There have been several clinical trials that used doses from 1,500 to 6,000 mg per day. These studies indicate that even large doses do not have safety issues. Aside from gastric disturbance, occasional loose stools and other minor side effects, safety issues are not present.

MSM FAQs

What Regulations cover MSM?
MSM is regulated as a dietary supplement in the United States. Thus, the United States Food and Drug Administration (FDA) is responsible for regulating it just like other dietary supplements. The FDA requires that the product claims* should be truthful, supported by scientific studies and not misleading. They have the right to ban or recall dietary supplements that are unsafe. Also, the FDA requires that all dietary supplements are made in accordance to Good Manufacturing Practices with documentation and the use of consistent methods.

How Does MSM Work?
The exact mechanisms regarding how MSM works are still being studied in scientific researches. However, there are already studies that have confirmed its safety and effectiveness as an anti-inflammatory agent. Some studies also indicate that it may contribute to the integrity of joint cartilage and some other connective tissue. In an animal research concluded recently in Japan, MSM was found to be an immunomodulator, meaning it prevents the immune system from performing dangerous autoimmune responses to certain noxious stimuli. It also worked to prevent local inflammation to a certain significant degree to stop* autoimmune reaction during the genetic stage of induction. It has a positive benefit on certain autoimmune responses like the development of antibodies against the body’s tissues.

Studies have also shown that MSM inhibits the development of abnormal antibodies to collagen while also preventing the body’s production of rheumatoid factor and antinuclear antibodies. The pain relieving properties of MSM are well known although the exact mechanisms on how it works are still being investigated. Experts believe that it inhibits inflammatory prostaglandins and leukotrienes to prevent the production of inflammatory cascades in the body connected to the production of pain.

Can I take MSM if I am pregnant?
The use of MSM during pregnancy or when a woman is nursing is discouraged although there are no known adverse effects from its use. Women who are trying to get pregnant, already pregnant or nursing should always consult their doctor before taking any kind of supplement or medication.

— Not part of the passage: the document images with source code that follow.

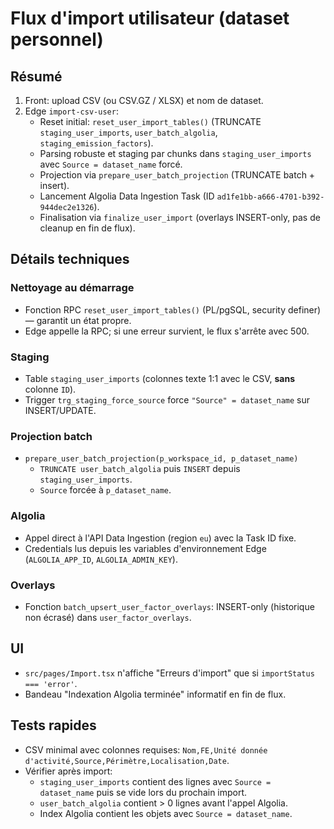 # Flux d'import utilisateur (dataset personnel)

## Résumé
1. Front: upload CSV (ou CSV.GZ / XLSX) et nom de dataset.
2. Edge `import-csv-user`:
   - Reset initial: `reset_user_import_tables()` (TRUNCATE `staging_user_imports`, `user_batch_algolia`, `staging_emission_factors`).
   - Parsing robuste et staging par chunks dans `staging_user_imports` avec `Source = dataset_name` forcé.
   - Projection via `prepare_user_batch_projection` (TRUNCATE batch + insert).
   - Lancement Algolia Data Ingestion Task (ID `ad1fe1bb-a666-4701-b392-944dec2e1326`).
   - Finalisation via `finalize_user_import` (overlays INSERT-only, pas de cleanup en fin de flux).

## Détails techniques
### Nettoyage au démarrage
- Fonction RPC `reset_user_import_tables()` (PL/pgSQL, security definer) — garantit un état propre.
- Edge appelle la RPC; si une erreur survient, le flux s'arrête avec 500.

### Staging
- Table `staging_user_imports` (colonnes texte 1:1 avec le CSV, **sans** colonne `ID`).
- Trigger `trg_staging_force_source` force `"Source" = dataset_name` sur INSERT/UPDATE.

### Projection batch
- `prepare_user_batch_projection(p_workspace_id, p_dataset_name)`
  - `TRUNCATE user_batch_algolia` puis `INSERT` depuis `staging_user_imports`.
  - `Source` forcée à `p_dataset_name`.

### Algolia
- Appel direct à l'API Data Ingestion (region `eu`) avec la Task ID fixe.
- Credentials lus depuis les variables d'environnement Edge (`ALGOLIA_APP_ID`, `ALGOLIA_ADMIN_KEY`).

### Overlays
- Fonction `batch_upsert_user_factor_overlays`: INSERT-only (historique non écrasé) dans `user_factor_overlays`.

## UI
- `src/pages/Import.tsx` n'affiche "Erreurs d'import" que si `importStatus === 'error'`.
- Bandeau "Indexation Algolia terminée" informatif en fin de flux.

## Tests rapides
- CSV minimal avec colonnes requises: `Nom,FE,Unité donnée d'activité,Source,Périmètre,Localisation,Date`.
- Vérifier après import:
  - `staging_user_imports` contient des lignes avec `Source = dataset_name` puis se vide lors du prochain import.
  - `user_batch_algolia` contient > 0 lignes avant l'appel Algolia.
  - Index Algolia contient les objets avec `Source = dataset_name`.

Does MSM Have any Proven* Effects on Insulin, Blood Sugar, Blood Pressure or Peptic Ulcer?
There are no proven* effects of taking MSM on insulin, blood sugar, blood pressure or peptic ulcer. Remember that sulfur is actually a component of many hormones and amino acids and it is needed for the natural production of hormones and other processed in the body. Although sulfur is connected to the production of insulin, supplementing with sulfur does not have any effect on its production. This is because of the complex nature of regulatory pathways for blood sugar metabolism.

Must Watch – The Benefits of MSM (Methylsulfonylmethane)

Is MSM kosher or halal?
There are brands of MSM that are kosher and halal but others are not. It is usually stated in the product’s packaging. If there is no such information on the packaging, check with the manufacturer to determine if a certain brand meets such standards.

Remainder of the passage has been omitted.